Far from deterring investment, Cambodia attracted fixed-asset investment approvals totaling $7.8 billion in the first nine months of 2025, marking a 47% year-on-year increase. This dramatic surge demonstrates that international manufacturers and investors view Cambodia’s long-term competitiveness favorably, even accounting for tariff adjustments.

The Cambodian government’s proactive approach to trade relations, including reciprocal tariff reductions on 19 American product categories from 35% to 5%, signals commitment to maintaining open trade channels and supporting export industries.

Broader ASEAN Competitiveness

Cambodia’s resilience reflects broader ASEAN manufacturing strength. Regional economies continue attracting investment in labor-intensive industries due to fundamental cost advantages that tariffs cannot eliminate. The competitive workforce across Southeast Asia, combined with improving infrastructure and business environments, ensures the region remains the global manufacturing hub for numerous industries.

Trade policy experts note that even with tariff adjustments, the cost-competitiveness of ASEAN’s workforce keeps investment flowing into the region. Manufacturing decisions are based on total landed costs, production capabilities, quality standards, and supply chain efficiency—factors where Cambodia and ASEAN maintain significant advantages.

Economic Outlook and Strategic Considerations

While Cambodia’s economic growth forecast has moderated to 4.8% in 2025 (down from 6% in 2024) due to external headwinds including trade policy uncertainty, the economy demonstrates continued resilience. Manufacturing output remains strong, and export growth continues despite global challenges.

For businesses considering Cambodia market entry or manufacturing relocation, the current environment presents strategic opportunities:

Tariff Stability

The negotiated 19% rate provides predictability for financial planning and investment decisions, eliminating the uncertainty that characterized early 2025.
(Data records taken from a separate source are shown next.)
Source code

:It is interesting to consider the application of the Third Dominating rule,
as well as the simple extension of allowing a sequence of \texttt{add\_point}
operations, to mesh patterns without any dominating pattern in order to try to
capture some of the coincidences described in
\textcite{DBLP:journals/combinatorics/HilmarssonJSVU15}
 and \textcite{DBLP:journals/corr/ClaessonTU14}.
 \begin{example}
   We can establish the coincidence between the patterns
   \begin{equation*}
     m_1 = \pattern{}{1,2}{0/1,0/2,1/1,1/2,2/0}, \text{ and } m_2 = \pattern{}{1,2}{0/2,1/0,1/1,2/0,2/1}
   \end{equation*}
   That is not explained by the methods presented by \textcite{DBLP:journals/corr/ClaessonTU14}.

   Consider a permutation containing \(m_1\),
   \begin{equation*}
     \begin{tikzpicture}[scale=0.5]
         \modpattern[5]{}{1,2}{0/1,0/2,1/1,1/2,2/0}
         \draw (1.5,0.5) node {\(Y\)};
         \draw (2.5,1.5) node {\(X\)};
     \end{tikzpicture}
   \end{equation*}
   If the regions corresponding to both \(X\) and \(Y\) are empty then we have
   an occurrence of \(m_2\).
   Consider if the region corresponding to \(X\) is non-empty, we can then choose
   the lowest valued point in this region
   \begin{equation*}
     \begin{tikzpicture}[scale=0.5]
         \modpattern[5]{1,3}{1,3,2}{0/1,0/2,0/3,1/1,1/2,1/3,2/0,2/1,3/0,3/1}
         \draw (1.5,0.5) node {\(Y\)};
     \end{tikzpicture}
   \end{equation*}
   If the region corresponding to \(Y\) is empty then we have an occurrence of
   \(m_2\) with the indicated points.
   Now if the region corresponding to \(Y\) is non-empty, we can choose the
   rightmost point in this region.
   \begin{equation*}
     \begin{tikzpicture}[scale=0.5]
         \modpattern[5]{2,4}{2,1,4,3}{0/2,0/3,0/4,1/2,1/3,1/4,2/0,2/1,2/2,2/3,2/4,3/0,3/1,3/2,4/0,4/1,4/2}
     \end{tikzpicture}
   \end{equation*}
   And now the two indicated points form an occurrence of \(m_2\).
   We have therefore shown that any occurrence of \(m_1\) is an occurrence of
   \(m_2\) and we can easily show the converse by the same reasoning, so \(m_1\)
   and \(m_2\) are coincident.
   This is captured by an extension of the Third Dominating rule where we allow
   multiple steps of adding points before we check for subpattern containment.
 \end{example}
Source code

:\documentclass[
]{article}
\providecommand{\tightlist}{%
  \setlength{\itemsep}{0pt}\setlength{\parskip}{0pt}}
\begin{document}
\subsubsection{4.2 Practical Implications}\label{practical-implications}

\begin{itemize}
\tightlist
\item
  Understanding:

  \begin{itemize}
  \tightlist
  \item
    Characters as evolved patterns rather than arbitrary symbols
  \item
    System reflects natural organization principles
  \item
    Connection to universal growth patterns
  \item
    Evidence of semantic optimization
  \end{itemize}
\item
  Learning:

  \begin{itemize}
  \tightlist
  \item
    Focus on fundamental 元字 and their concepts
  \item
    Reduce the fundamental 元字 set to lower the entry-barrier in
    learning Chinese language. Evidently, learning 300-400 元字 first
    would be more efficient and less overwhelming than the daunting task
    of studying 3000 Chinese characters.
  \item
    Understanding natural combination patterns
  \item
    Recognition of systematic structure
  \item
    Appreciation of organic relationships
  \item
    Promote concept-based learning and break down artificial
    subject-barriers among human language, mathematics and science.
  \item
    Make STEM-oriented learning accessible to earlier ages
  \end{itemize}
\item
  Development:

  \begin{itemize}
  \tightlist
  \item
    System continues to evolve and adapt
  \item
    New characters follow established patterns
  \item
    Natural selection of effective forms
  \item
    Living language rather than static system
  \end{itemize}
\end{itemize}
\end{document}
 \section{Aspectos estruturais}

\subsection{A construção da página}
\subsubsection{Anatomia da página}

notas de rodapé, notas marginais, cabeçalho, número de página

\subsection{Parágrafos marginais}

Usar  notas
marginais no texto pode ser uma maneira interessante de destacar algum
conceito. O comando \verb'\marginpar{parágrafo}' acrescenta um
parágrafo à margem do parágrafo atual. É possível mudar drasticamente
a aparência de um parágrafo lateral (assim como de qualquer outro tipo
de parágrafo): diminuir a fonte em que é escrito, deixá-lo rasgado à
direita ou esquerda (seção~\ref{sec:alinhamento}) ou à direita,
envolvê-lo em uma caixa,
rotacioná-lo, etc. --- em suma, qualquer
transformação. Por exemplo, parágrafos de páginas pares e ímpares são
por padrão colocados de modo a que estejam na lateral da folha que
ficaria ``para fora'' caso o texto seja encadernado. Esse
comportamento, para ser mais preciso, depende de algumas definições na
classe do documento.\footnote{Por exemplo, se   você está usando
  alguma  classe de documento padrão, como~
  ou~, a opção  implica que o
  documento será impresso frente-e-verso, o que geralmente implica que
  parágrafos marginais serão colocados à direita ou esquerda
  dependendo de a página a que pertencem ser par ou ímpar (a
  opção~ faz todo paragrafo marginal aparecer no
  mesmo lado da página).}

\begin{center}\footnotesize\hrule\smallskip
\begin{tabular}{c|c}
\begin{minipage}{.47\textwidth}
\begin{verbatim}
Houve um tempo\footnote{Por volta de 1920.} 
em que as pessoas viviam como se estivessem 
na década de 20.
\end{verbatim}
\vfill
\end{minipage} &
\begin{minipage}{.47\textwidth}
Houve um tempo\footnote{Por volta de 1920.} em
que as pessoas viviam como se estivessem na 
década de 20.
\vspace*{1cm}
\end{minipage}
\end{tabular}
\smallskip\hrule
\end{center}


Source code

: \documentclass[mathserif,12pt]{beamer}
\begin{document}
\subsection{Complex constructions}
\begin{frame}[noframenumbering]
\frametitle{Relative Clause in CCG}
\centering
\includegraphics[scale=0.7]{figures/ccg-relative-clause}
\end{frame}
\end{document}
Competitive Regional Positioning

Cambodia’s tariff rate matches or beats most ASEAN competitors, ensuring a level playing field within the region while maintaining cost advantages over other global manufacturing locations.

Infrastructure Investment

The Cambodian government’s 2025 budget of $9.32 billion includes significant allocations for infrastructure development, energy projects, and industrial support, signaling continued commitment to manufacturing sector growth.

Market Access

Cambodia maintains preferential trade agreements with numerous markets beyond the US, including the EU (under Everything But Arms), China (through RCEP), and other trading partners, providing diversified export opportunities.

Rules of Origin and Compliance

Manufacturers in Cambodia must ensure compliance with rules of origin requirements to qualify for the negotiated tariff rates. Working with experienced legal and logistics partners helps navigate certification requirements, documentation standards, and customs procedures.

The importance of proper origin documentation has increased in the current trade environment, making compliance expertise a critical factor in successful Cambodia operations.

Conclusion: The Competitive Advantage Endures

The US-Cambodia tariff agreement demonstrates that trade relationships are evolving, but the fundamental economics supporting Cambodia’s manufacturing sector remain intact. With competitive labor costs, established supply chains, strong export growth, and continued investment inflows, Cambodia and broader ASEAN retain their position as globally competitive manufacturing destinations.

For businesses evaluating manufacturing locations, the tariff environment represents just one variable among many. Cambodia’s total value proposition—combining cost efficiency, workforce availability, improving infrastructure, government support, and regional integration—continues to attract manufacturers across industries.

Rather than driving manufacturing away, the tariff resolution provides clarity and stability that enables more confident long-term planning for companies committed to Cambodia operations.